● **TASK DESCRIPTION**
Type the records out again in full, exactly.

● **SOURCE DATA**
□ □ □ □

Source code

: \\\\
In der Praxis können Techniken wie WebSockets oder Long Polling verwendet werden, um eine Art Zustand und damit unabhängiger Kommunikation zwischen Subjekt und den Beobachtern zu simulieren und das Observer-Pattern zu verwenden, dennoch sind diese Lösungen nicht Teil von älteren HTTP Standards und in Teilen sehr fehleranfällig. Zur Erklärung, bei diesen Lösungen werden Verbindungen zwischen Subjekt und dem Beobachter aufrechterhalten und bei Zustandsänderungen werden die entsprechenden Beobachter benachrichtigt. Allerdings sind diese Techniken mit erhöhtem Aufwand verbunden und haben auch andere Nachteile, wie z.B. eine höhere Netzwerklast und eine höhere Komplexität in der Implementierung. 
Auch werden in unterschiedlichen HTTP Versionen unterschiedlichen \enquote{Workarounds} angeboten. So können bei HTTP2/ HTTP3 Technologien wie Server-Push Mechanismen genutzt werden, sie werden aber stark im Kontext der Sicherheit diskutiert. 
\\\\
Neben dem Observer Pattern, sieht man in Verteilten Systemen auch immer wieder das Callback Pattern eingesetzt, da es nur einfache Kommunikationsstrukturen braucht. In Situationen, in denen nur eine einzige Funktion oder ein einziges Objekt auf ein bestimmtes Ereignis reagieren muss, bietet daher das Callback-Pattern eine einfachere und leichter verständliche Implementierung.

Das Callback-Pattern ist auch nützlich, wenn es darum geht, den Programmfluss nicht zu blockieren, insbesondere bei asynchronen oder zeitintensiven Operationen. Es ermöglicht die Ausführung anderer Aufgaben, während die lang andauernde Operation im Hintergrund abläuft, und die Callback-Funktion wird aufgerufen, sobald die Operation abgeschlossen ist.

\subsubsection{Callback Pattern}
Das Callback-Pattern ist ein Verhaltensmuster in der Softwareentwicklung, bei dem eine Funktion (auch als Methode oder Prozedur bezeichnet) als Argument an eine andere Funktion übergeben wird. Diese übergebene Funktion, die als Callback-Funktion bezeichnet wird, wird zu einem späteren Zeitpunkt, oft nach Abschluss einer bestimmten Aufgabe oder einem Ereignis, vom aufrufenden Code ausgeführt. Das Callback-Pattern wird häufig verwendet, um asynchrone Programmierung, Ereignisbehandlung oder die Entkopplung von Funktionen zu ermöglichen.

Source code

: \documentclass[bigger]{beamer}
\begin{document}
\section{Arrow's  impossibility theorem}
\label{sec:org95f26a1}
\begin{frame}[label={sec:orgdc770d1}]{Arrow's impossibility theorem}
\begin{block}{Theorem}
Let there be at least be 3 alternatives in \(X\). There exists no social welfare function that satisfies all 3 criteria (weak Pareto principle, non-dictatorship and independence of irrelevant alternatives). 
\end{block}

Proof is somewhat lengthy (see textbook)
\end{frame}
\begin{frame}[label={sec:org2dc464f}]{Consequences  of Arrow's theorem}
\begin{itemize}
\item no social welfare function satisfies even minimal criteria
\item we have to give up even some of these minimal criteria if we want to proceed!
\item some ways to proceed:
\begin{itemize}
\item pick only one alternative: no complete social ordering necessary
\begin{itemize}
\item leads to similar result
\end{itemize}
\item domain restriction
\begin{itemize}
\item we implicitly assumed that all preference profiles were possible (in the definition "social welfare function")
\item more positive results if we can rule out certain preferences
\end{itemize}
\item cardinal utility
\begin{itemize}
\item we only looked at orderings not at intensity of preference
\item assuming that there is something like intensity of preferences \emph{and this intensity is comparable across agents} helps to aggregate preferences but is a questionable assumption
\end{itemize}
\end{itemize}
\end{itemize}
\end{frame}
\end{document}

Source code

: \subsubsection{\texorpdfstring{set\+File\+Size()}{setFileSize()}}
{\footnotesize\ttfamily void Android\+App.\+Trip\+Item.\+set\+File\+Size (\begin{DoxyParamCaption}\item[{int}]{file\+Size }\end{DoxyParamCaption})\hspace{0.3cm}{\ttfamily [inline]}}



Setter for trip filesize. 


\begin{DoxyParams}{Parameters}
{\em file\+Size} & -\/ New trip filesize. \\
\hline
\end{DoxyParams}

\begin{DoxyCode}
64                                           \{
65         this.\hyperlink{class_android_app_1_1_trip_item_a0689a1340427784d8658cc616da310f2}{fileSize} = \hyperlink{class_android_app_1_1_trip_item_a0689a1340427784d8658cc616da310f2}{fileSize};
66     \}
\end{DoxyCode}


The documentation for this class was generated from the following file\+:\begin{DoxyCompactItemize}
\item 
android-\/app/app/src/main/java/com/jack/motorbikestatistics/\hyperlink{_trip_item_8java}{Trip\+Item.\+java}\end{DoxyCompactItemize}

□ □ □ □

● **SOLUTION TO THIS EXERCISE**
Source code

: \\\\
In der Praxis können Techniken wie WebSockets oder Long Polling verwendet werden, um eine Art Zustand und damit unabhängiger Kommunikation zwischen Subjekt und den Beobachtern zu simulieren und das Observer-Pattern zu verwenden, dennoch sind diese Lösungen nicht Teil von älteren HTTP Standards und in Teilen sehr fehleranfällig. Zur Erklärung, bei diesen Lösungen werden Verbindungen zwischen Subjekt und dem Beobachter aufrechterhalten und bei Zustandsänderungen werden die entsprechenden Beobachter benachrichtigt. Allerdings sind diese Techniken mit erhöhtem Aufwand verbunden und haben auch andere Nachteile, wie z.B. eine höhere Netzwerklast und eine höhere Komplexität in der Implementierung. 
Auch werden in unterschiedlichen HTTP Versionen unterschiedlichen \enquote{Workarounds} angeboten. So können bei HTTP2/ HTTP3 Technologien wie Server-Push Mechanismen genutzt werden, sie werden aber stark im Kontext der Sicherheit diskutiert. 
\\\\
Neben dem Observer Pattern, sieht man in Verteilten Systemen auch immer wieder das Callback Pattern eingesetzt, da es nur einfache Kommunikationsstrukturen braucht. In Situationen, in denen nur eine einzige Funktion oder ein einziges Objekt auf ein bestimmtes Ereignis reagieren muss, bietet daher das Callback-Pattern eine einfachere und leichter verständliche Implementierung.

Das Callback-Pattern ist auch nützlich, wenn es darum geht, den Programmfluss nicht zu blockieren, insbesondere bei asynchronen oder zeitintensiven Operationen. Es ermöglicht die Ausführung anderer Aufgaben, während die lang andauernde Operation im Hintergrund abläuft, und die Callback-Funktion wird aufgerufen, sobald die Operation abgeschlossen ist.

\subsubsection{Callback Pattern}
Das Callback-Pattern ist ein Verhaltensmuster in der Softwareentwicklung, bei dem eine Funktion (auch als Methode oder Prozedur bezeichnet) als Argument an eine andere Funktion übergeben wird. Diese übergebene Funktion, die als Callback-Funktion bezeichnet wird, wird zu einem späteren Zeitpunkt, oft nach Abschluss einer bestimmten Aufgabe oder einem Ereignis, vom aufrufenden Code ausgeführt. Das Callback-Pattern wird häufig verwendet, um asynchrone Programmierung, Ereignisbehandlung oder die Entkopplung von Funktionen zu ermöglichen.

Source code

: \documentclass[bigger]{beamer}
\begin{document}
\section{Arrow's  impossibility theorem}
\label{sec:org95f26a1}
\begin{frame}[label={sec:orgdc770d1}]{Arrow's impossibility theorem}
\begin{block}{Theorem}
Let there be at least be 3 alternatives in \(X\). There exists no social welfare function that satisfies all 3 criteria (weak Pareto principle, non-dictatorship and independence of irrelevant alternatives). 
\end{block}

Proof is somewhat lengthy (see textbook)
\end{frame}
\begin{frame}[label={sec:org2dc464f}]{Consequences  of Arrow's theorem}
\begin{itemize}
\item no social welfare function satisfies even minimal criteria
\item we have to give up even some of these minimal criteria if we want to proceed!
\item some ways to proceed:
\begin{itemize}
\item pick only one alternative: no complete social ordering necessary
\begin{itemize}
\item leads to similar result
\end{itemize}
\item domain restriction
\begin{itemize}
\item we implicitly assumed that all preference profiles were possible (in the definition "social welfare function")
\item more positive results if we can rule out certain preferences
\end{itemize}
\item cardinal utility
\begin{itemize}
\item we only looked at orderings not at intensity of preference
\item assuming that there is something like intensity of preferences \emph{and this intensity is comparable across agents} helps to aggregate preferences but is a questionable assumption
\end{itemize}
\end{itemize}
\end{itemize}
\end{frame}
\end{document}

Source code

: \subsubsection{\texorpdfstring{set\+File\+Size()}{setFileSize()}}
{\footnotesize\ttfamily void Android\+App.\+Trip\+Item.\+set\+File\+Size (\begin{DoxyParamCaption}\item[{int}]{file\+Size }\end{DoxyParamCaption})\hspace{0.3cm}{\ttfamily [inline]}}



Setter for trip filesize. 


\begin{DoxyParams}{Parameters}
{\em file\+Size} & -\/ New trip filesize. \\
\hline
\end{DoxyParams}

\begin{DoxyCode}
64                                           \{
65         this.\hyperlink{class_android_app_1_1_trip_item_a0689a1340427784d8658cc616da310f2}{fileSize} = \hyperlink{class_android_app_1_1_trip_item_a0689a1340427784d8658cc616da310f2}{fileSize};
66     \}
\end{DoxyCode}


The documentation for this class was generated from the following file\+:\begin{DoxyCompactItemize}
\item 
android-\/app/app/src/main/java/com/jack/motorbikestatistics/\hyperlink{_trip_item_8java}{Trip\+Item.\+java}\end{DoxyCompactItemize}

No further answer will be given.